So there is always some relationship building when a new president comes on board. The intelligence folks have to get into the head of the policymaker without crossing a line and breaking the tether to their fact-based, inductive, pessimistic worldview. After all, that’s their only legitimate reason to be in the room. The president (whether he knows it or not) needs keen and impartial observers, not cheerleaders.
The intelligence community also needs to know the character of the first customer and especially how he learns. President Bush was a voracious reader, but it seemed to me that he best learned in the dialogue, which was always lively and intense. Present Obama appeared to be more reflective, preferring to read, and learning in the private moment.
There was going to be another adjustment in 2016 either way, although adjusting to a President Hillary Clinton would probably have been a light lift.

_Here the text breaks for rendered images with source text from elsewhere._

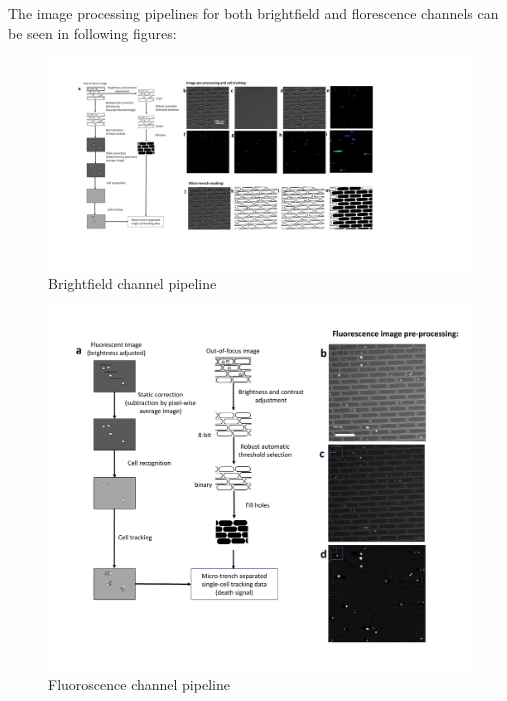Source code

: \documentclass[pdftex,12pt,a4paper]{report}
\begin{document}
The image processing pipelines for both brightfield and florescence channels can be seen in following figures:


\begin{landscape}
\begin{figure}[H]
   \centering
    \includegraphics[height=0.95\textheight]{images/pipeline/01.pdf}
    \caption{Brightfield channel pipeline}
\end{figure}
\label{fig:pipeline1}
\end{landscape}

\begin{landscape}
\begin{figure}[H]
   \centering
    \includegraphics[height=\textheight]{images/pipeline/02.pdf}
    \caption{Fluoroscence channel pipeline}
\end{figure}
\label{fig:pipeline2}
\end{landscape}
\end{document}
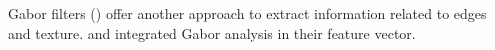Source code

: \begin{enumerate}[leftmargin=*]

Gabor filters (\cite{Gabor1946,Daugman1985}) offer another approach to extract information related to edges and texture. %
%
%
%
%
\cite{Viswanath2008a,Viswanath2012} and \cite{Tiwari2012} integrated Gabor analysis in their feature vector.


\end{enumerate}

She had gotten the President’s Daily Brief for four years as secretary of state. The briefers would have known her and been familiar with her worldview, and she in turn would have understood the intelligence baseline on which any day’s material was being presented. It’s not too far off to say that she might have introduced her first briefing by simply asking, “Now, where were we?”
A President Trump was a different matter, of course. Not only was he less familiar with government, the structure of intelligence, and the global situation, but the creator had also given him a few extra doses of those deductive, world-as-we-would-like-it-to-be, vision-based attributes described above. He seemed purely instinctive, spontaneous, even impulsive, and although he had little background on the substance or processes of international affairs, he also had little patience with written or even verbal presentations. He seemed to have an eerie confidence in his own a priori narrative of how the world worked.
He also seemed disinclined to learn more, even at first pushing back on the very concept of a daily intelligence briefing, saying that he was a very smart person and did not need to be told the same things over and over again every day, itself a hideous mischaracterization of the PDB.
Mr. Trump puts a great deal of stock in personal relationships. No surprise there. I suspect we all do. But he does so to an extraordinary degree, weighing loyalty to him as an absolutely essential virtue, and giving greater weight to a conclusion based on who is presenting it to him rather than any evidentiary trail supporting it.
And if all this wasn’t daunting enough, the first time American intelligence really had to try to force its way through Mr. Trump’s bubble of skepticism, they had to engage him on a matter that was being used by other Americans to challenge his very legitimacy as president of the United States: the Russian interference in the U.S. election. That was a tragedy for the IC and it created an almost perfect storm of hostility between a rejectionist president and an intelligence community that was there to tell him the truth.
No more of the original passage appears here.